**Saved entries**.
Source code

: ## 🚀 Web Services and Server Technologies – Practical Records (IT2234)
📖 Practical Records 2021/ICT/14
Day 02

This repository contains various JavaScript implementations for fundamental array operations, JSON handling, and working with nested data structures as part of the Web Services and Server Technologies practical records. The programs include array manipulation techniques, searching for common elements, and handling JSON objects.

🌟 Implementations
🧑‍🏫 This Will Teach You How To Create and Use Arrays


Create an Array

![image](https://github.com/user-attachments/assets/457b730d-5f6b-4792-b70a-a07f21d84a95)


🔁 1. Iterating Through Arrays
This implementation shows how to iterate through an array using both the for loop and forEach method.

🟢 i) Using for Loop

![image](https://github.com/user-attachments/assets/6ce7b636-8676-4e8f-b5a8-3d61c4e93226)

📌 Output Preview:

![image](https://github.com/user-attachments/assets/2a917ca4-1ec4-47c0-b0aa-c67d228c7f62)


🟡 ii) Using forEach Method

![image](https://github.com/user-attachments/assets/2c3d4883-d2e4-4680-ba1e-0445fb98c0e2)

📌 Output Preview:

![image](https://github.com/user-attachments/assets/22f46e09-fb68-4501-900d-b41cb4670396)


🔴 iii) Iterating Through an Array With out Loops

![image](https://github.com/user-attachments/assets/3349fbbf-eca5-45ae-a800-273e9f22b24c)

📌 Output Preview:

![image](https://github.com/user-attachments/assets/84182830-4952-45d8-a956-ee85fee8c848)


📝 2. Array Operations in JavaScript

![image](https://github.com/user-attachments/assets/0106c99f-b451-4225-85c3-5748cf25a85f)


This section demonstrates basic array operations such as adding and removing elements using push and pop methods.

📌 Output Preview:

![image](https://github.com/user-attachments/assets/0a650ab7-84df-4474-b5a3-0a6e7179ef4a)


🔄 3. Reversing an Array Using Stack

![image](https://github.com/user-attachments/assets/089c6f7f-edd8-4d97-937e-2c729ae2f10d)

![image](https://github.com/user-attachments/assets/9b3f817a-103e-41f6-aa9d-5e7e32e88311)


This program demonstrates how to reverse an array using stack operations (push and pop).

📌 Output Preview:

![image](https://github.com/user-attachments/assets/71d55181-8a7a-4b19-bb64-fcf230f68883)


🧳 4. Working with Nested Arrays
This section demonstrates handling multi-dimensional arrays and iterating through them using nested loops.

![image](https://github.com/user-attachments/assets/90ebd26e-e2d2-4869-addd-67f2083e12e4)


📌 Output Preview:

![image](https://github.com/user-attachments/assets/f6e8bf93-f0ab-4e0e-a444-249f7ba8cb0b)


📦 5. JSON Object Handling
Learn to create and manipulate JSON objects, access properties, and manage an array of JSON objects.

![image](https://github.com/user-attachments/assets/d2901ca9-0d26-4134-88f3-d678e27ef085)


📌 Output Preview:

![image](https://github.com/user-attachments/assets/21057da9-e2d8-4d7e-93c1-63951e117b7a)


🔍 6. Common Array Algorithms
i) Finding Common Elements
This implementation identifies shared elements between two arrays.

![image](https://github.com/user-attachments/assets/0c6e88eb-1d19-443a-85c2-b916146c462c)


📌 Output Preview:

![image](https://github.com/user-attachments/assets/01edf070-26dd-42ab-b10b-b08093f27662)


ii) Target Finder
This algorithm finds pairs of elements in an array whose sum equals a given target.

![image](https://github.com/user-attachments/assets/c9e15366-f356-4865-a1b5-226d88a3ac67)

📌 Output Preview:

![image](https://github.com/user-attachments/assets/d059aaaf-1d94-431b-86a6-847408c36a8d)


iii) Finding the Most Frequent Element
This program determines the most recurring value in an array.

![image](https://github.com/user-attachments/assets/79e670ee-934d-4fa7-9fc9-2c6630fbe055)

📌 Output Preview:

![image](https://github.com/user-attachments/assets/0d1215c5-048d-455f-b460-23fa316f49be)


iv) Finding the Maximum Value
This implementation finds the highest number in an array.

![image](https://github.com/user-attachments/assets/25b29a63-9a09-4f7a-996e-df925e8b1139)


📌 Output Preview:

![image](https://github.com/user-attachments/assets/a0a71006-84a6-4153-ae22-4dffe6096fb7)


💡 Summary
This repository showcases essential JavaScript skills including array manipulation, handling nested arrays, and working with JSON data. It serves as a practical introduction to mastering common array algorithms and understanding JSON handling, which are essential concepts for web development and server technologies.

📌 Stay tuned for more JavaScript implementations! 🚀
...
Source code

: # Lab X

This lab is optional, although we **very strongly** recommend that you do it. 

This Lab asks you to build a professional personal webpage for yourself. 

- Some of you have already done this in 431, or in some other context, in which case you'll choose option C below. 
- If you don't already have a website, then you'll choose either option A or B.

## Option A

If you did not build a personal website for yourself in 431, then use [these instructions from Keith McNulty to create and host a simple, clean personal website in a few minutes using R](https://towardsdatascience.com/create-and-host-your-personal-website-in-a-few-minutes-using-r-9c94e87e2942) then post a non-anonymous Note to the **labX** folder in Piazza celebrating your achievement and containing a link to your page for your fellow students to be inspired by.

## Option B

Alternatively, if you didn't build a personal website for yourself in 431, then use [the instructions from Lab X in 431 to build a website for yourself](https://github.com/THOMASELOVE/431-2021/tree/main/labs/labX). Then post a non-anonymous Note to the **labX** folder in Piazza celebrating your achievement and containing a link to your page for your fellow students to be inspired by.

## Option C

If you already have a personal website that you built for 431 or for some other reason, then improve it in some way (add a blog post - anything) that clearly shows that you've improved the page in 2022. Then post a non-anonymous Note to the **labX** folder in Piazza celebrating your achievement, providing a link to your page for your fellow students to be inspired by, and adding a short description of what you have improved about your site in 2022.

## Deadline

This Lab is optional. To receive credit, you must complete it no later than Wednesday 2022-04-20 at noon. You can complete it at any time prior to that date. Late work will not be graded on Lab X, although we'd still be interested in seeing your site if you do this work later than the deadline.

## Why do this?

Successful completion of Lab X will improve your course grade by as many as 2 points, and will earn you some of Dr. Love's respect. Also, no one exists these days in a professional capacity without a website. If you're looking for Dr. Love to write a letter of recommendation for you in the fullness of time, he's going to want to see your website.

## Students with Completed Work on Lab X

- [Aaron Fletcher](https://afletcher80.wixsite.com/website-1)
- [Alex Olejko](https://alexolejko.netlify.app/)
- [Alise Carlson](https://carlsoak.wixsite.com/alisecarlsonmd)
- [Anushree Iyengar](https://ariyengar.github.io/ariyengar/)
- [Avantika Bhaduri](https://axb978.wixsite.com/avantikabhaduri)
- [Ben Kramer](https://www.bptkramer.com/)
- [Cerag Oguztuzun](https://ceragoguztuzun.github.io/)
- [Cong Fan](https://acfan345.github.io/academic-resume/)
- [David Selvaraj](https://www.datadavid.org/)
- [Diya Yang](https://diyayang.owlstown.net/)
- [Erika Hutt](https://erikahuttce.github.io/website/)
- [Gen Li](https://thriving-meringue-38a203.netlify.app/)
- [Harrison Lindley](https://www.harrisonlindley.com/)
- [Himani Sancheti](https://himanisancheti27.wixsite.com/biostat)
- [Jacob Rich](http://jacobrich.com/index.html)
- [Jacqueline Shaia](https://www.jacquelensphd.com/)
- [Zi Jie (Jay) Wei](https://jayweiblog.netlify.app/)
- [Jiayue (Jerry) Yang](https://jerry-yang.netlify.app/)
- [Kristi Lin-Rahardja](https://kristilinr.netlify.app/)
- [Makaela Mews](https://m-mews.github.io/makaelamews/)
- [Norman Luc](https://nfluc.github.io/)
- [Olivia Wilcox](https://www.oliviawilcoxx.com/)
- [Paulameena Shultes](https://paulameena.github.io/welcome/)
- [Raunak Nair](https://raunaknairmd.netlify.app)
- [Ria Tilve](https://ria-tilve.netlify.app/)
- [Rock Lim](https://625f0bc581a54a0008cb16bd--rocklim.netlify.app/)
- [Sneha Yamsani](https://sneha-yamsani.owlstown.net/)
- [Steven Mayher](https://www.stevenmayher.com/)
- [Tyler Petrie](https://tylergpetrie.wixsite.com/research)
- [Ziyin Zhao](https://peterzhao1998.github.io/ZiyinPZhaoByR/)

**Problem**. Search the data above for the string "already". Report every line where it is found.

**Reply**.
- Some of you have already done this in 431, or in some other context, in which case you'll choose option C below. 
- If you don't already have a website, then you'll choose either option A or B.
If you already have a personal website that you built for 431 or for some other reason, then improve it in some way (add a blog post - anything) that clearly shows that you've improved the page in 2022. Then post a non-anonymous Note to the **labX** folder in Piazza celebrating your achievement, providing a link to your page for your fellow students to be inspired by, and adding a short description of what you have improved about your site in 2022.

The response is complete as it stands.